TASK STATEMENT
Count the lines below that include the word "validatedData" and write that number alone.

Entries taken from a collection

----------------

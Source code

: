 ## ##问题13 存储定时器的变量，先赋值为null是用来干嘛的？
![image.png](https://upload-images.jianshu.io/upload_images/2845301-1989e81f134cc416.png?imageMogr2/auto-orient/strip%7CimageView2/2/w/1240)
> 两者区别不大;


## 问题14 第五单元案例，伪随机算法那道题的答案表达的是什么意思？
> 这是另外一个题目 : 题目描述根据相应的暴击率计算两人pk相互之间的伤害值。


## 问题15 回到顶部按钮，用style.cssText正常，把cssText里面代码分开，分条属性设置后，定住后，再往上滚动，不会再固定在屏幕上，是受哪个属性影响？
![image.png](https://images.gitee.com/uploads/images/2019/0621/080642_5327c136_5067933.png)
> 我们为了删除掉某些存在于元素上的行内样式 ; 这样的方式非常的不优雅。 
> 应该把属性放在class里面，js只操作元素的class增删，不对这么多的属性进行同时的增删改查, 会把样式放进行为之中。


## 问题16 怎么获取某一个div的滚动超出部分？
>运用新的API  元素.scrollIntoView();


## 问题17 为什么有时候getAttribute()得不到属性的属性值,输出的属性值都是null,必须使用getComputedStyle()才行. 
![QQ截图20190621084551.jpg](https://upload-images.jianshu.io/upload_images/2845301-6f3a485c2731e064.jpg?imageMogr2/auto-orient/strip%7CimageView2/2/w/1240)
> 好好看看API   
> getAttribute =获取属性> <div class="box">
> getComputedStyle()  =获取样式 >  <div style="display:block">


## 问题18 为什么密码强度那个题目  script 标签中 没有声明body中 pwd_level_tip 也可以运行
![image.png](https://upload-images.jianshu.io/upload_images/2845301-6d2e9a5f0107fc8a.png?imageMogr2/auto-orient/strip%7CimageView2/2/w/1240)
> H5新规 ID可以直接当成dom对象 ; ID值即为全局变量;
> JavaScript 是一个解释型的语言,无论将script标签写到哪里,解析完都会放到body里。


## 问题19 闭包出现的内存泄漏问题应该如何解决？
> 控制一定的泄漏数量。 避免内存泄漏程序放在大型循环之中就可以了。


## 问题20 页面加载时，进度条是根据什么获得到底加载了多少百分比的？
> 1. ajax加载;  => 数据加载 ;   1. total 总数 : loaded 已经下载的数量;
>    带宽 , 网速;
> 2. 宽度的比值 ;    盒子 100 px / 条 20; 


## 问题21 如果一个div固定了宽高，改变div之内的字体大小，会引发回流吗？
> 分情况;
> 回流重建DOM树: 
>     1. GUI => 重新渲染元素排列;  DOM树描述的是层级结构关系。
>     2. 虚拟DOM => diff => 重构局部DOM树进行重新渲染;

----------------

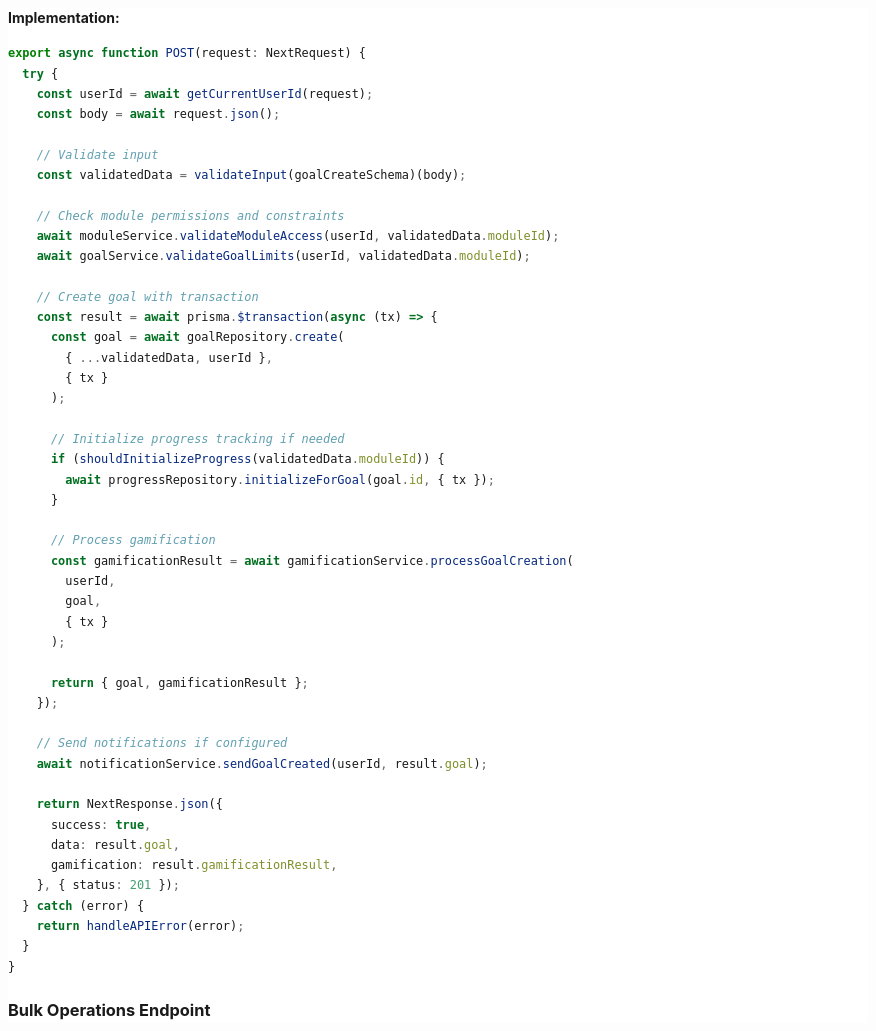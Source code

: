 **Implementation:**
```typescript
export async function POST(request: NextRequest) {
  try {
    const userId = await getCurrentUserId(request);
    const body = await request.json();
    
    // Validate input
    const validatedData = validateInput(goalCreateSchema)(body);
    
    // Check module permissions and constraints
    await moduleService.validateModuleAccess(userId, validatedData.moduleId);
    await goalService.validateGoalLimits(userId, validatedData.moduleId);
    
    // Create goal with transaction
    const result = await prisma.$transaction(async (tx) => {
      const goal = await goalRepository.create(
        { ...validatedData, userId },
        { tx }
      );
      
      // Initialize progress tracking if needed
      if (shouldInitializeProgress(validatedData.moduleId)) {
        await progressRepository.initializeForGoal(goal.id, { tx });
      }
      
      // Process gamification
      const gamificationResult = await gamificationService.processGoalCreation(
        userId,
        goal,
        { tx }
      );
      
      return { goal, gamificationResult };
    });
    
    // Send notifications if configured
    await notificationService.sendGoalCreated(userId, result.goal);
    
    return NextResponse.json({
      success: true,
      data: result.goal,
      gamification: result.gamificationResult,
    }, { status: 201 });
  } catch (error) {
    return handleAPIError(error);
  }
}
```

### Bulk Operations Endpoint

----------------

RESPONSE
5